■ **YOUR ASSIGNMENT**
Scan the entries for "description". Every line that holds it is to be copied.

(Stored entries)
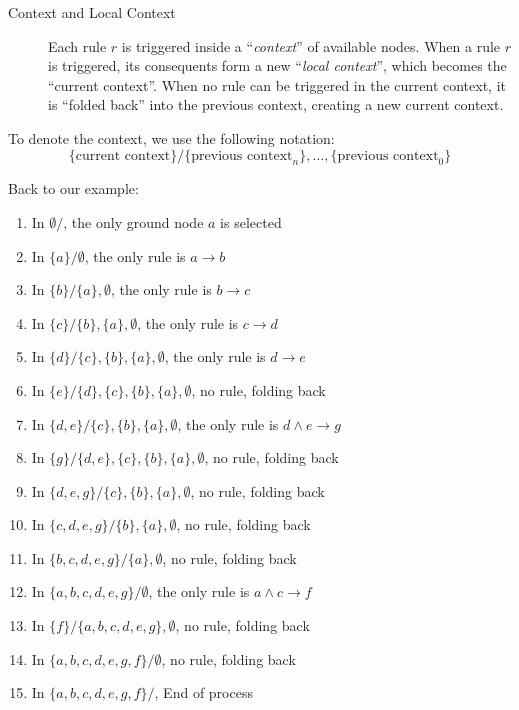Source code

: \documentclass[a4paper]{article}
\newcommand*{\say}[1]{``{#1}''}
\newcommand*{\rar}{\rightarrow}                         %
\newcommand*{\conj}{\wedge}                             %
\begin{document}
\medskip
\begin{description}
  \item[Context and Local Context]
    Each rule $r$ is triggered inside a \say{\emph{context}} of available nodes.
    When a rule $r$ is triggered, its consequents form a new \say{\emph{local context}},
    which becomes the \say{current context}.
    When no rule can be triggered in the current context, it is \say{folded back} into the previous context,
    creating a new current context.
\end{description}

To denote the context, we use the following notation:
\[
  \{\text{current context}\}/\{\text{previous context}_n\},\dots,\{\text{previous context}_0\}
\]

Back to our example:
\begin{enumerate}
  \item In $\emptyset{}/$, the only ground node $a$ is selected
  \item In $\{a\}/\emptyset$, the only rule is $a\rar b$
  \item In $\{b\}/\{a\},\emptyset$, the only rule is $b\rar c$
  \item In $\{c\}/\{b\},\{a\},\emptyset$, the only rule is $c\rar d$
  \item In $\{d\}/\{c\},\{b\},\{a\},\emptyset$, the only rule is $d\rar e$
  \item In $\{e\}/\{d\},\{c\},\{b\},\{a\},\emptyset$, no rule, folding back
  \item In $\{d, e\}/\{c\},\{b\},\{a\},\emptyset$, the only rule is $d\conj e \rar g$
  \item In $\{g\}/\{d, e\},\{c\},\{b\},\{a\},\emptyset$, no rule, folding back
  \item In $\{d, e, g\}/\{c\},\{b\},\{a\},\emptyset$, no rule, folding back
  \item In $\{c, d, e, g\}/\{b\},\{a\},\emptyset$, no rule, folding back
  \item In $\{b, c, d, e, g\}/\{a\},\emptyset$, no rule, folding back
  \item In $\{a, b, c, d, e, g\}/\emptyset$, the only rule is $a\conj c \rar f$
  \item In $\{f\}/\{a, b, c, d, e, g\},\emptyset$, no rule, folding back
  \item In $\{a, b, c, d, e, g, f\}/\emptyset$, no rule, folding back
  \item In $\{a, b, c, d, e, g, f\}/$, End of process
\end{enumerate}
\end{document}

■ **EXERCISE OUTPUT**
\begin{description}
\end{description}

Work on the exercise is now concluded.